> Task goal
Please work out how many lines in the entries contain "data", then give that number with nothing added.

> Source records
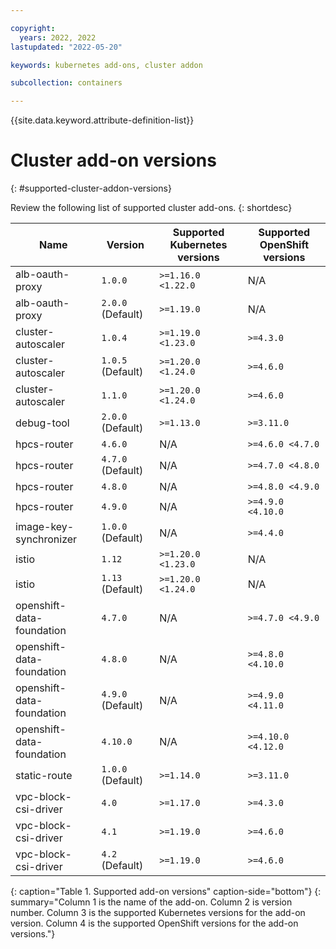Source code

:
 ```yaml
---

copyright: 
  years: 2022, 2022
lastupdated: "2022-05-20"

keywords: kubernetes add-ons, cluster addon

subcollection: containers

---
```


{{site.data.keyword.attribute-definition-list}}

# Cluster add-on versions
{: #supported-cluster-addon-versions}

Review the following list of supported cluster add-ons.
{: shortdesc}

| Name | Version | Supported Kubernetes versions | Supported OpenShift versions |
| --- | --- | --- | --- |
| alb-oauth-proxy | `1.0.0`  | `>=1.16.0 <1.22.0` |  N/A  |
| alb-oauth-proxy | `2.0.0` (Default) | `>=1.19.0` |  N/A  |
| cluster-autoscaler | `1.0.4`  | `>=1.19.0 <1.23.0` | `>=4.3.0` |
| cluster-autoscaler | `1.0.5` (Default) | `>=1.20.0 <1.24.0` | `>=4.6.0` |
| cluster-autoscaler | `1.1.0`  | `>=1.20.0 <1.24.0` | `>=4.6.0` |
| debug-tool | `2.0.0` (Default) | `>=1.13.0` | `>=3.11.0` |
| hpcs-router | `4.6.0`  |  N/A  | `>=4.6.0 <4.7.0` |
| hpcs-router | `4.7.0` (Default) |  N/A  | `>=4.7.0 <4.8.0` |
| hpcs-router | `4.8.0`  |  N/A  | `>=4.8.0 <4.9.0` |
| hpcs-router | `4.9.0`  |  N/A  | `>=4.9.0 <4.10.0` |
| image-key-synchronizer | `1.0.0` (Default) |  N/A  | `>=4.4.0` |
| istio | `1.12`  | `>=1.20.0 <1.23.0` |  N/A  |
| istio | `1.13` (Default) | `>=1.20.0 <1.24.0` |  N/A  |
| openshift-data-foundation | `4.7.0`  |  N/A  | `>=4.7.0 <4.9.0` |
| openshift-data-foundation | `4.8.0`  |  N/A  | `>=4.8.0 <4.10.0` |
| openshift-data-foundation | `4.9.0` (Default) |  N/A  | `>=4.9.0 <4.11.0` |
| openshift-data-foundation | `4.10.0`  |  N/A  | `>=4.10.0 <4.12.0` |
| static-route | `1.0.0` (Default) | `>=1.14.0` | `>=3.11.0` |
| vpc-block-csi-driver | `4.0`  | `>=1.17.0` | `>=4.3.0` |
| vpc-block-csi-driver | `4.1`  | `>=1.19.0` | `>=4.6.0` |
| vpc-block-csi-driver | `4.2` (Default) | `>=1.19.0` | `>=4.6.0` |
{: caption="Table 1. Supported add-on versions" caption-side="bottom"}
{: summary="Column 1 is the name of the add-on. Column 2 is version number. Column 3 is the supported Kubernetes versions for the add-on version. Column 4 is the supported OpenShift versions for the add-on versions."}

> Exercise response
5